The others began to drift in for tea and, as they did, they came over to have a look at the impromptu art show.
‘They’re all amazingly mature for her age,’ said Evie. ‘This oil painting that I bought on eBay is obviously one of a series of sunrises. Arwen’s habit of noting the time, date, place and even weather conditions on the back of her work is really helpful.’
Nerys and Rhys were the last to come in, with Cariad, who had been excavating her own treasure trove in the family sitting room since Rhys had brought her back from the castle. She wasn’t interested in the paintings, instead taking my hand and insisting I go and see what she’d got.
‘They’re things that were my mummy’s. Auntie Nerys put them away for me and Daddy found them in the attic earlier,’ she said, and I duly admired the Wemyss pottery piggy bank, which was white with pink roses painted on his back; a music box, which, when you opened the lid, had a mirror on which revolved a tiny ballerina in time to the tinkling music.
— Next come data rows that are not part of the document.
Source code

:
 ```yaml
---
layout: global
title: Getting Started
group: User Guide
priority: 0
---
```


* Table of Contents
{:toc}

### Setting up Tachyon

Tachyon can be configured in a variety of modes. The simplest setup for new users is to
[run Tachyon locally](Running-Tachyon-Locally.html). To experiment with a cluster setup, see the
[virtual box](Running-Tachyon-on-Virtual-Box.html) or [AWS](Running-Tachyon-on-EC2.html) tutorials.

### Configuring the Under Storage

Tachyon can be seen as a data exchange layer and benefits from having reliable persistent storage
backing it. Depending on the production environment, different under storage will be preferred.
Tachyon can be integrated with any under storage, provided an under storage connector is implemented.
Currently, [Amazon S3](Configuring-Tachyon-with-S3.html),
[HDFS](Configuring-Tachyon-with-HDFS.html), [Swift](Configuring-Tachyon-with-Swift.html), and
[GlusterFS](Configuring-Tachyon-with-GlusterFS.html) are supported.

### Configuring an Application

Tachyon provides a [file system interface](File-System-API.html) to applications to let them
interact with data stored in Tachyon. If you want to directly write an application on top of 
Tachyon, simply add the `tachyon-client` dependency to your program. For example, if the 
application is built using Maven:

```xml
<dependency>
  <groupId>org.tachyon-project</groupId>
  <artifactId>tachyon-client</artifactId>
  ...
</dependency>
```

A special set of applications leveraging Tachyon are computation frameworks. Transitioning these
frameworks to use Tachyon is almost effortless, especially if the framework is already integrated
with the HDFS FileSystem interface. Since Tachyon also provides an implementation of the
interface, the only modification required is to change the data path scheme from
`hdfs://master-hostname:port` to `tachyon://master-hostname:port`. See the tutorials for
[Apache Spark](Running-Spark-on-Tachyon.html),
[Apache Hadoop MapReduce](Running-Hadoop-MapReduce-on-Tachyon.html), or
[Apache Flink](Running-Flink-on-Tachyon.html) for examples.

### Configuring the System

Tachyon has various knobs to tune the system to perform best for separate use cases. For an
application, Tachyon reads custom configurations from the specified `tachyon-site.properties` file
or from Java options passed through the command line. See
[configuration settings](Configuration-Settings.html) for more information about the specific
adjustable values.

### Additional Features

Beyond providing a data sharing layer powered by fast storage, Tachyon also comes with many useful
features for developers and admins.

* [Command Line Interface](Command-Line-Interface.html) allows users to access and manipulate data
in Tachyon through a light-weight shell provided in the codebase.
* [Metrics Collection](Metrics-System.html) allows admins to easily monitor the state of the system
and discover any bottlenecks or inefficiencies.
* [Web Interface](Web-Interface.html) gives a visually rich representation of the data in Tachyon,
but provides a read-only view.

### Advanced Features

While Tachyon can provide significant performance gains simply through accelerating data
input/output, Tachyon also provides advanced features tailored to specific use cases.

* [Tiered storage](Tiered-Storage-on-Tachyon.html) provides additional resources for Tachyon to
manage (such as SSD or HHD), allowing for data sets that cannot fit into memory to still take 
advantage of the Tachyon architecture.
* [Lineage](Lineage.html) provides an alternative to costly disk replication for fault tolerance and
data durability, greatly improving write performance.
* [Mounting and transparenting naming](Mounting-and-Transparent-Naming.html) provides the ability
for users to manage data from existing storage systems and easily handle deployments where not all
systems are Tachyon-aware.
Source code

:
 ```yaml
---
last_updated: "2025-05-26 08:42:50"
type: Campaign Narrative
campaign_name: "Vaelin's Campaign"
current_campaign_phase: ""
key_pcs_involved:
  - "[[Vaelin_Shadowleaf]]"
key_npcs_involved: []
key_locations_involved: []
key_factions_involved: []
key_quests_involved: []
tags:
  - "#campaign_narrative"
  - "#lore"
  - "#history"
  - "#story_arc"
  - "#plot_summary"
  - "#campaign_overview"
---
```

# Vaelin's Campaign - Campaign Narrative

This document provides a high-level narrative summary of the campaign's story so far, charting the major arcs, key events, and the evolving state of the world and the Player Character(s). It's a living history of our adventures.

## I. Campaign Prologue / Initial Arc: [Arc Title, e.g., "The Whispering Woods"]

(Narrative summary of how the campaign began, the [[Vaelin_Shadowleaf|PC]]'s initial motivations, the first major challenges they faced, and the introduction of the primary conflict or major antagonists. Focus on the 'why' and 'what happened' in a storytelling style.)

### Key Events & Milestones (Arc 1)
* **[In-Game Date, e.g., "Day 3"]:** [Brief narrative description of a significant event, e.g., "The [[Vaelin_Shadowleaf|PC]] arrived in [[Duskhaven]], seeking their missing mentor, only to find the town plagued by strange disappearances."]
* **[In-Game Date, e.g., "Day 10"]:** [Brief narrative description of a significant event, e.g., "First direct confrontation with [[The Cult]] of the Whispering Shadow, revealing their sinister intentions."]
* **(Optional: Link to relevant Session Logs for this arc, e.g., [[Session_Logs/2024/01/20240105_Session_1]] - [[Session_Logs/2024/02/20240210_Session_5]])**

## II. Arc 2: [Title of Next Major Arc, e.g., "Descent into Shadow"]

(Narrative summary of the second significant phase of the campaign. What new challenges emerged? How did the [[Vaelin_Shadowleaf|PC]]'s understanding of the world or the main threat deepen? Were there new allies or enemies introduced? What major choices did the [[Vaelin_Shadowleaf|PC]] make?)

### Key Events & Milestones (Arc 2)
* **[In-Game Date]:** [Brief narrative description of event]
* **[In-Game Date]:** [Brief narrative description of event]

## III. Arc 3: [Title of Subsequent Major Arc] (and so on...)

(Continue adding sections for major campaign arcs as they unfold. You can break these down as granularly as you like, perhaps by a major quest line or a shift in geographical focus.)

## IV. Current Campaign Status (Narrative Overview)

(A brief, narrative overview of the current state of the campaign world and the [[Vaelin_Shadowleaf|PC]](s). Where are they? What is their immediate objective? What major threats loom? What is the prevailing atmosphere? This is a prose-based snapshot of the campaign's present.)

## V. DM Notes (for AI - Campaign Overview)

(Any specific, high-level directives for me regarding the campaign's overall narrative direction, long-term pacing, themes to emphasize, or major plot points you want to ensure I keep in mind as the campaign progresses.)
There was a small carved wooden bear, too, which Kate said, rather enviously, was a Black Forest one and was quite collectable.
‘Auntie Nerys is keeping most of the jewellery till I’m grown up, but I’m having this now because I like it,’ Cariad said, pulling a gold filigree pendant on a chain out of a small box. ‘Auntie Nerys says it’s a Hand of Fatima and good luck.’
‘It’s very pretty,’ I said.
‘It’s real gold, so I’ll have to look after it,’ she said importantly. ‘I’ll just wear it for special occasions.’
Verity had arrived last and I didn’t even know she was thereuntil she gave a small exclamation and said, ‘Oh, that pendant does bring back memories of your mummy, Cariad! She used to wear it all the time, because she said it was lucky … though in the end, it didn’t bring her much luck, did it? I suppose she was wearing it when—’
Catching Rhys’s eye she abruptly broke off in seeming confusion, but luckily Cariad hadn’t heard, because she’d already darted off into the kitchen to show it to Bronwen and Tudor.